Vingt-cinq ateliers ouvriront en septembre prochain rue Ramponeau dans le XXe arrondissement où vivaient des artistes squatters. En fait, je n’aime pas le terme de “squatter”, car les personnes qui occupent ces espaces recherchent seulement un lieu dans lequel ils puissent s’exprimer. Je souhaiterais développer ces initiatives de relogement des collectifs d’artistes. Bertrand Delanoë y est, comme moi, très attaché.

Souhaitez-vous relancer la commande publique ?

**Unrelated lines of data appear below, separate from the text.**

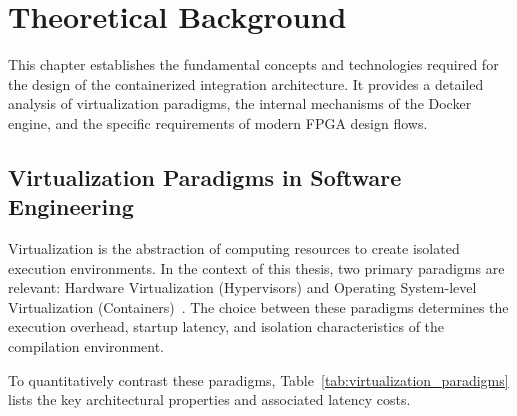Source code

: 
\chapter{Theoretical Background}
\label{ch:background}

This chapter establishes the fundamental concepts and technologies required for the design of the containerized integration architecture. It provides a detailed analysis of virtualization paradigms, the internal mechanisms of the Docker engine, and the specific requirements of modern FPGA design flows.

\section{Virtualization Paradigms in Software Engineering}
Virtualization is the abstraction of computing resources to create isolated execution environments. In the context of this thesis, two primary paradigms are relevant: Hardware Virtualization (Hypervisors) and Operating System-level Virtualization (Containers)~\cite{felter2015performance}. The choice between these paradigms determines the execution overhead, startup latency, and isolation characteristics of the compilation environment.

To quantitatively contrast these paradigms, Table~\ref{tab:virtualization_paradigms} lists the key architectural properties and associated latency costs.

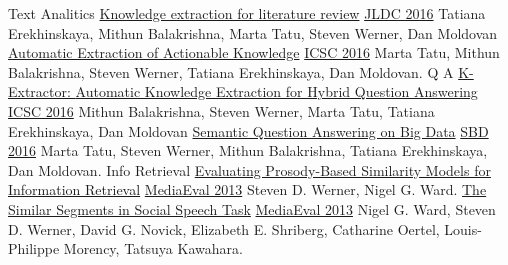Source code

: \documentclass[]{friggeri-cv} %
\begin{document}
\begin{entrylist}
\entry
{Text Analitics}
{\href{https://www.computer.org/csdl/proceedings/jcdl/2016/4229/00/07559594-abs.html}{Knowledge extraction for literature review}}
{\href{https://www.computer.org/csdl/proceedings/jcdl/2016/4229/00/index.html}{JLDC 2016}}
{\small{Tatiana Erekhinskaya, Mithun Balakrishna, Marta Tatu, Steven Werner, Dan Moldovan}}
\entry
{}
{\href{https://www.computer.org/csdl/proceedings/icsc/2016/0662/00/0662a396-abs.html}{Automatic Extraction of Actionable Knowledge}}
{\href{https://www.computer.org/csdl/proceedings/icsc/2016/0662/00/index.html}{ICSC 2016}}
{\small{Marta Tatu, Mithun Balakrishna, Steven Werner, Tatiana Erekhinskaya, Dan Moldovan.}}
\entry
{Q A}
{\href{https://www.computer.org/csdl/proceedings/icsc/2016/0662/00/0662a390-abs.html}{K-Extractor: \small{Automatic Knowledge Extraction for Hybrid Question Answering}}}
{\href{https://www.computer.org/csdl/proceedings/icsc/2016/0662/00/index.html}{ICSC 2016}}
{\small{Mithun Balakrishna, Steven Werner, Marta Tatu, Tatiana Erekhinskaya, Dan Moldovan}}
\entry
{}
{\href{http://dl.acm.org/citation.cfm?id=2928302}{Semantic Question Answering on Big Data}}
{\href{https://www.ifis.uni-luebeck.de/~groppe/sbd/2016}{SBD 2016}}
{\small{Marta Tatu, Steven Werner, Mithun Balakrishna, Tatiana Erekhinskaya, Dan Moldovan.}}
\entry
{Info Retrieval}
{\href{http://ceur-ws.org/Vol-1043/mediaeval2013_submission_52.pdf}{Evaluating Prosody-Based Similarity Models for Information Retrieval}}
{\href{http://ceur-ws.org/Vol-1043/}{MediaEval 2013}}
{Steven D. Werner, Nigel G. Ward.}
\entry
{}
{\href{http://ceur-ws.org/Vol-1043/mediaeval2013_submission_2.pdf}{The Similar Segments in Social Speech Task} }
{\href{http://ceur-ws.org/Vol-1043/}{MediaEval 2013}}
{\small{Nigel G. Ward, Steven D. Werner, David G. Novick, Elizabeth E. Shriberg, Catharine Oertel, Louis-Philippe Morency, Tatsuya Kawahara.}}

\end{entrylist}
\end{document}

Les arts de la rue et les expressions graphiques doivent être au cœur de la ville. Les artistes ont également un rôle important à jouer, notamment au sein des écoles. Je travaille en toute complicité avec Éric Ferrand, adjoint chargé de la vie scolaire et de l’aménagement des rythmes scolaires, et avec le cabinet de Jack Lang, au développement de ce type d’initiatives.

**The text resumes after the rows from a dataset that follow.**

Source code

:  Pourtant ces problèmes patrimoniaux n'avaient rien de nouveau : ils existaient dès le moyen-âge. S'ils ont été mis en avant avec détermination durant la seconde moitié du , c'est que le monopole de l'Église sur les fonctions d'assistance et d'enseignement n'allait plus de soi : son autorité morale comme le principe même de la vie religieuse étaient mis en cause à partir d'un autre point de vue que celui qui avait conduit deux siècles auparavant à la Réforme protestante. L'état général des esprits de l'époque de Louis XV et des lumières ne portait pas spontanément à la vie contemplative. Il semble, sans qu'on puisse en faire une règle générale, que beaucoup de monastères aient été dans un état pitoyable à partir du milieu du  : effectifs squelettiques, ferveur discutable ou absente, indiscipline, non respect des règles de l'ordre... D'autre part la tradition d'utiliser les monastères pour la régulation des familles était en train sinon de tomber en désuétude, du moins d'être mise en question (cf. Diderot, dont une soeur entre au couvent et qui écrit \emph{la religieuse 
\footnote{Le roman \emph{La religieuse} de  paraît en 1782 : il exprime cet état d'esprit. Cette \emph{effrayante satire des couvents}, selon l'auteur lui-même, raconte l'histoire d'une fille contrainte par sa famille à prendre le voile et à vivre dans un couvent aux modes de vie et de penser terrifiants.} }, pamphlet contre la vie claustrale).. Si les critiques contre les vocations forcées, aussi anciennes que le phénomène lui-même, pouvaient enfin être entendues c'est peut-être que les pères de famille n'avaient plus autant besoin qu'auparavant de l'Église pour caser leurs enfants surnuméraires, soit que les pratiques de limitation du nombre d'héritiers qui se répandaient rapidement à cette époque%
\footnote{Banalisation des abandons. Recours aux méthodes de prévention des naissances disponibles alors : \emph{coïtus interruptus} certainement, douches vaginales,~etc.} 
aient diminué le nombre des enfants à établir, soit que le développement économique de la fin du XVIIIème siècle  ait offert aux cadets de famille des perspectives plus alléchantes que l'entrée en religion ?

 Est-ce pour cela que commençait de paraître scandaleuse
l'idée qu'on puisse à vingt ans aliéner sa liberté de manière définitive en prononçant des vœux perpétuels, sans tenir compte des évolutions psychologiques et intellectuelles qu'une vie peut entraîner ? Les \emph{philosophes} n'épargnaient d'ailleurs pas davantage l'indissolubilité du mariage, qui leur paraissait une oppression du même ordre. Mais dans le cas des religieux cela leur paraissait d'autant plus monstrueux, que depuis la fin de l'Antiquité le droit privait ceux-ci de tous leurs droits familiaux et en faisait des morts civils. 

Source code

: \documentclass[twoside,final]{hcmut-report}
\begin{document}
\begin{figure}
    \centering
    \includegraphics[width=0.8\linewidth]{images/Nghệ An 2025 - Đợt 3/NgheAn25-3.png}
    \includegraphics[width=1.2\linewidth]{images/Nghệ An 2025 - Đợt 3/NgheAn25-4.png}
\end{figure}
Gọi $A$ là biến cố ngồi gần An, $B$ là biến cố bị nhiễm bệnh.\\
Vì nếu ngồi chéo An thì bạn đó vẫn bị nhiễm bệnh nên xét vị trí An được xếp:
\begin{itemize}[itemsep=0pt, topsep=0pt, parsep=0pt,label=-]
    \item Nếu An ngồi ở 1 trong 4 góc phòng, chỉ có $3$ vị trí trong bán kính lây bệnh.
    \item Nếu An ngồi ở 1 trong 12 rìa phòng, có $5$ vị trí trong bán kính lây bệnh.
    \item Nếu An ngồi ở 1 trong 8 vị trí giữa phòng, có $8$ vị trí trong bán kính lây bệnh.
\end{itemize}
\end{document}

J’aimerais beaucoup que les créateurs investissent l’Hôtel de Ville. Ce pourrait être l’occasion de sortir du goût petit-bourgeois environnant et de mettre en avant les artistes français. Des murs entiers peints par Niele Toroni ou Jean-Luc Verna, et la cour habillée par les guirlandes de Jean-Michel Othoniel, ce serait formidable.

Le futur Centre de création contemporaine du palais de Tokyo ouvrira prochainement ses portes en face du Musée d’art moderne de la Ville de Paris (Mamvp). N’existe-t-il pas un risque de concurrence directe ?
Je vais proposer au Maire que la Ville soit partie prenante dans ce projet. Il faut rendre rationnelles la vie et l’activité de ces trois lieux (Musée Galliera, Mamvp et palais de Tokyo) dans un périmètre si restreint. L’émulation entre ces différentes institutions est certes une bonne chose, mais cela peut aussi constituer parfois une perte inutile d’énergie, de talent et de moyens. Notre souhait est d’établir un dialogue avec l’État et la Région, et de coordonner nos actions. Nous pourrons ainsi réaliser d’importantes économies de fonctionnement et créer une synergie plus grande au bénéfice des Parisiens.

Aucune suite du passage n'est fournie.